> PROBLEM
Sort through the material below and copy each line with "partial".

> DATA FOR REVIEW
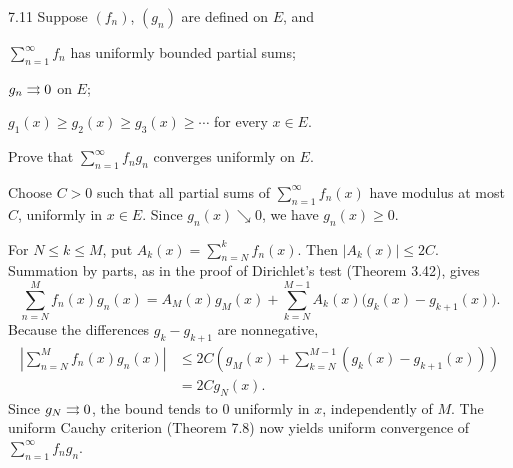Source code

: \documentclass[11pt, oneside]{article}
\begin{document}
\begin{exercise}{7.11}
Suppose $(f_n)$, $(g_n)$ are defined on $E$, and
\begin{exercisesubparts}
\item $\displaystyle\sum_{n=1}^{\infty}f_n$ has uniformly bounded partial sums;
\item $g_n\unifto0$ on $E$;
\item $g_1(x)\ge g_2(x)\ge g_3(x)\ge\cdots$ for every $x\in E$.
\end{exercisesubparts}
Prove that $\displaystyle\sum_{n=1}^{\infty}f_ng_n$ converges uniformly on $E$.
\end{exercise}
\begin{solution}
Choose $C>0$ such that all partial sums of $\displaystyle\sum_{n=1}^{\infty}f_n(x)$ have modulus at most $C$, uniformly in $x\in E$. Since $g_n(x)\searrow0$, we have $g_n(x)\ge0$.

For $N\le k\le M$, put $A_k(x)=\sum_{n=N}^{k}f_n(x)$. Then $|A_k(x)|\le2C$. Summation by parts, as in the proof of Dirichlet's test (Theorem 3.42), gives
\[
 \sum_{n=N}^{M}f_n(x)g_n(x)
 =A_M(x)g_M(x)+\sum_{k=N}^{M-1}A_k(x)\bigl(g_k(x)-g_{k+1}(x)\bigr).
\]
Because the differences $g_k-g_{k+1}$ are nonnegative,
\[
 \begin{aligned}
 \left|\sum_{n=N}^{M}f_n(x)g_n(x)\right|
 &\le 2C\left(g_M(x)+\sum_{k=N}^{M-1}(g_k(x)-g_{k+1}(x))\right)\\
 &=2C g_N(x).
 \end{aligned}
\]
Since $g_N\unifto0$, the bound tends to $0$ uniformly in $x$, independently of $M$. The uniform Cauchy criterion (Theorem 7.8) now yields uniform convergence of $\displaystyle\sum_{n=1}^{\infty}f_ng_n$.
\end{solution}
\end{document}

> RESPONSE BOX
\item $\displaystyle\sum_{n=1}^{\infty}f_n$ has uniformly bounded partial sums;
Choose $C>0$ such that all partial sums of $\displaystyle\sum_{n=1}^{\infty}f_n(x)$ have modulus at most $C$, uniformly in $x\in E$. Since $g_n(x)\searrow0$, we have $g_n(x)\ge0$.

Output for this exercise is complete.